= Beginning of Section =

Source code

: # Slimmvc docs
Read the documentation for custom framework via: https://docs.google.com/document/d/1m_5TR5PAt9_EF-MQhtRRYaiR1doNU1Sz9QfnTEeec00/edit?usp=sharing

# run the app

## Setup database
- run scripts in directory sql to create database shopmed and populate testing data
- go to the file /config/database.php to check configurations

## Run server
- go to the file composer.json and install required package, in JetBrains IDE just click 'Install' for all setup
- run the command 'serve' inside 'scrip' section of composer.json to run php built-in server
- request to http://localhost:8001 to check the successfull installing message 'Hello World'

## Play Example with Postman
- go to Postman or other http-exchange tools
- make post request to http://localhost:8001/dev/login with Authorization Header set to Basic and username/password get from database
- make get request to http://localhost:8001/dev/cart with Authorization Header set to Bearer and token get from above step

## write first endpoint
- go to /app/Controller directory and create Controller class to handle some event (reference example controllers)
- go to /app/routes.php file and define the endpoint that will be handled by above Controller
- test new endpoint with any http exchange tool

= End of Section =

» **WHAT YOU ARE ASKED TO DO**: Would you restate all of the material, word for word?

» **TASK SOLUTION**:
Source code

: # Slimmvc docs
Read the documentation for custom framework via: https://docs.google.com/document/d/1m_5TR5PAt9_EF-MQhtRRYaiR1doNU1Sz9QfnTEeec00/edit?usp=sharing

# run the app

## Setup database
- run scripts in directory sql to create database shopmed and populate testing data
- go to the file /config/database.php to check configurations

## Run server
- go to the file composer.json and install required package, in JetBrains IDE just click 'Install' for all setup
- run the command 'serve' inside 'scrip' section of composer.json to run php built-in server
- request to http://localhost:8001 to check the successfull installing message 'Hello World'

## Play Example with Postman
- go to Postman or other http-exchange tools
- make post request to http://localhost:8001/dev/login with Authorization Header set to Basic and username/password get from database
- make get request to http://localhost:8001/dev/cart with Authorization Header set to Bearer and token get from above step

## write first endpoint
- go to /app/Controller directory and create Controller class to handle some event (reference example controllers)
- go to /app/routes.php file and define the endpoint that will be handled by above Controller
- test new endpoint with any http exchange tool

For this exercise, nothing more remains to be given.